- [Your objective]:
Search term "gegevens": copy each line of the data containing it.

- [Task inputs]:

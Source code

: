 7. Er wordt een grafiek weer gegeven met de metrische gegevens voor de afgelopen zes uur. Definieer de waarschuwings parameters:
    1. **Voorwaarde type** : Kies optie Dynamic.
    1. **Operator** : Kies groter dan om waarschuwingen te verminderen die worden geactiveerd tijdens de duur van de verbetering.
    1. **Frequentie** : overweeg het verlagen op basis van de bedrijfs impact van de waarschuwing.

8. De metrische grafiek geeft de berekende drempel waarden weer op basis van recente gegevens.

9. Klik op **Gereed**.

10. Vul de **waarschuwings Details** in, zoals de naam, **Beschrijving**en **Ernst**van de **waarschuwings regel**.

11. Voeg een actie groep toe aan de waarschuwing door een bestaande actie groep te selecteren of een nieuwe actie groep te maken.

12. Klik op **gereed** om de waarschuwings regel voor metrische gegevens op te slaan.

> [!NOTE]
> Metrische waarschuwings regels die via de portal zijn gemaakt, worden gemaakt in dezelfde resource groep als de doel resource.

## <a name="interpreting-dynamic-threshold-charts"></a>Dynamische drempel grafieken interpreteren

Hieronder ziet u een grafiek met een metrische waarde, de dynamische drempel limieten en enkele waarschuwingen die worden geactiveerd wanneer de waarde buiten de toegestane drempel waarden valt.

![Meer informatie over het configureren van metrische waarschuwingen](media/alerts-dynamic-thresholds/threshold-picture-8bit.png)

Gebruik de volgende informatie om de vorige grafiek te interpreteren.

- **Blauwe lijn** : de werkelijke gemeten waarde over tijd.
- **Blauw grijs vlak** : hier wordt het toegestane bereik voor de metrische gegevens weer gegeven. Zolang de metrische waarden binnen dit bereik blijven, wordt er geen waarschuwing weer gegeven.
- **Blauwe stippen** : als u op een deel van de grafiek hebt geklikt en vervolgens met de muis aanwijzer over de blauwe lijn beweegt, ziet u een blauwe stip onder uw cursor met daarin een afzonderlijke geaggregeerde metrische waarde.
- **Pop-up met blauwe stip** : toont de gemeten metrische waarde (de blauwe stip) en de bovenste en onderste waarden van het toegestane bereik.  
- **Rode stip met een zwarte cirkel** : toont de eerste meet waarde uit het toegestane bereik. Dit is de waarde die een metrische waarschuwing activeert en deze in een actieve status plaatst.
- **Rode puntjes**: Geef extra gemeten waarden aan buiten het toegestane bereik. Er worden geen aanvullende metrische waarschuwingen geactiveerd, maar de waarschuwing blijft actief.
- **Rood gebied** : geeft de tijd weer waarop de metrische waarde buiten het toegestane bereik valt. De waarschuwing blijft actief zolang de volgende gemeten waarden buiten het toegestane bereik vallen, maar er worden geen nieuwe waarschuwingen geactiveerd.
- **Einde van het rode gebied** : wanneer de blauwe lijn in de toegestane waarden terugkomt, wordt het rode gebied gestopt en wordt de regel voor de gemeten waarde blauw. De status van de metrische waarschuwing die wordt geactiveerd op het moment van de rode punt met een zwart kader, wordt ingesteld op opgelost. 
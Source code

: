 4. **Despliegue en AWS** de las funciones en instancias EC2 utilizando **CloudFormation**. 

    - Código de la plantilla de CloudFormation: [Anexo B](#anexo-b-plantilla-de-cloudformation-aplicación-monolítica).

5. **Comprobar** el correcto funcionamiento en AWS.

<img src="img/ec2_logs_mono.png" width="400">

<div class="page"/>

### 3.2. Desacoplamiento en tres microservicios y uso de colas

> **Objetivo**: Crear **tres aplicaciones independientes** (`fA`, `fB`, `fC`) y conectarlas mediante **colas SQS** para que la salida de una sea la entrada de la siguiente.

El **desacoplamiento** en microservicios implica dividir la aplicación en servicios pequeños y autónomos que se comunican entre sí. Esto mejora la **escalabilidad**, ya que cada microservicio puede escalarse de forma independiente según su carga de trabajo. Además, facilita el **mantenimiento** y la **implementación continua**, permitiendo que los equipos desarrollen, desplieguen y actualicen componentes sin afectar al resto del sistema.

- [Exercise answer]:
: 7. Er wordt een grafiek weer gegeven met de metrische gegevens voor de afgelopen zes uur. Definieer de waarschuwings parameters:
8. De metrische grafiek geeft de berekende drempel waarden weer op basis van recente gegevens.
12. Klik op **gereed** om de waarschuwings regel voor metrische gegevens op te slaan.
- **Blauw grijs vlak** : hier wordt het toegestane bereik voor de metrische gegevens weer gegeven. Zolang de metrische waarden binnen dit bereik blijven, wordt er geen waarschuwing weer gegeven.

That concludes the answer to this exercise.